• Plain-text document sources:
· · · · ·

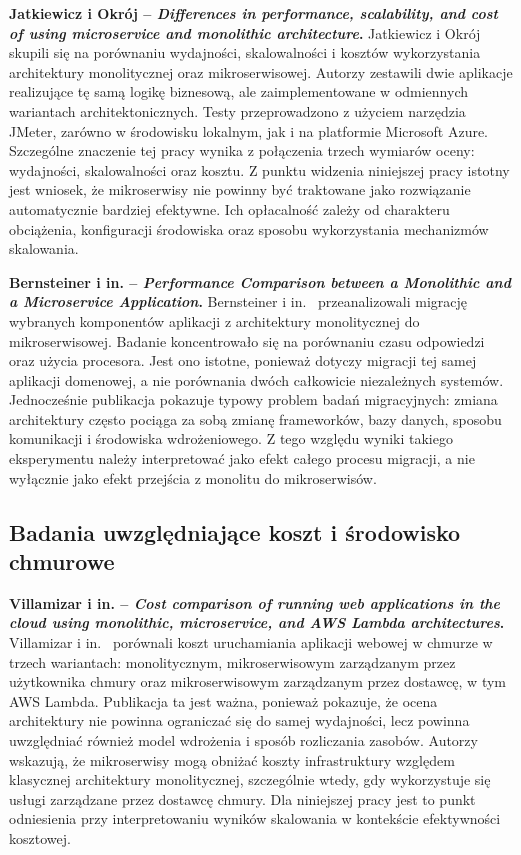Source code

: \medskip

\noindent\textbf{Jatkiewicz i Okrój -- \textit{Differences in performance, scalability, and cost of using microservice and monolithic architecture}.}
Jatkiewicz i Okrój~\cite{okroj2023differences} skupili się na porównaniu wydajności, skalowalności i kosztów wykorzystania architektury monolitycznej oraz mikroserwisowej. Autorzy zestawili dwie aplikacje realizujące tę samą logikę biznesową, ale zaimplementowane w odmiennych wariantach architektonicznych. Testy przeprowadzono z użyciem narzędzia JMeter, zarówno w środowisku lokalnym, jak i na platformie Microsoft Azure. Szczególne znaczenie tej pracy wynika z połączenia trzech wymiarów oceny: wydajności, skalowalności oraz kosztu. Z punktu widzenia niniejszej pracy istotny jest wniosek, że mikroserwisy nie powinny być traktowane jako rozwiązanie automatycznie bardziej efektywne. Ich opłacalność zależy od charakteru obciążenia, konfiguracji środowiska oraz sposobu wykorzystania mechanizmów skalowania.

\medskip

\noindent\textbf{Bernsteiner i in. -- \textit{Performance Comparison between a Monolithic and a Microservice Application}.}
Bernsteiner i in.~\cite{bernsteiner2025performance} przeanalizowali migrację wybranych komponentów aplikacji z architektury monolitycznej do mikroserwisowej. Badanie koncentrowało się na porównaniu czasu odpowiedzi oraz użycia procesora. Jest ono istotne, ponieważ dotyczy migracji tej samej aplikacji domenowej, a nie porównania dwóch całkowicie niezależnych systemów. Jednocześnie publikacja pokazuje typowy problem badań migracyjnych: zmiana architektury często pociąga za sobą zmianę frameworków, bazy danych, sposobu komunikacji i środowiska wdrożeniowego. Z tego względu wyniki takiego eksperymentu należy interpretować jako efekt całego procesu migracji, a nie wyłącznie jako efekt przejścia z monolitu do mikroserwisów.

\subsection*{Badania uwzględniające koszt i środowisko chmurowe}

\noindent\textbf{Villamizar i in. -- \textit{Cost comparison of running web applications in the cloud using monolithic, microservice, and AWS Lambda architectures}.}
Villamizar i in.~\cite{villamizar2017cost} porównali koszt uruchamiania aplikacji webowej w chmurze w trzech wariantach: monolitycznym, mikroserwisowym zarządzanym przez użytkownika chmury oraz mikroserwisowym zarządzanym przez dostawcę, w tym AWS Lambda. Publikacja ta jest ważna, ponieważ pokazuje, że ocena architektury nie powinna ograniczać się do samej wydajności, lecz powinna uwzględniać również model wdrożenia i sposób rozliczania zasobów. Autorzy wskazują, że mikroserwisy mogą obniżać koszty infrastruktury względem klasycznej architektury monolitycznej, szczególnie wtedy, gdy wykorzystuje się usługi zarządzane przez dostawcę chmury. Dla niniejszej pracy jest to punkt odniesienia przy interpretowaniu wyników skalowania w kontekście efektywności kosztowej.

· · · · ·

• Task objective: List each line of the entries that holds the string "noindent".

• The answer:
\noindent\textbf{Jatkiewicz i Okrój -- \textit{Differences in performance, scalability, and cost of using microservice and monolithic architecture}.}
\noindent\textbf{Bernsteiner i in. -- \textit{Performance Comparison between a Monolithic and a Microservice Application}.}
\noindent\textbf{Villamizar i in. -- \textit{Cost comparison of running web applications in the cloud using monolithic, microservice, and AWS Lambda architectures}.}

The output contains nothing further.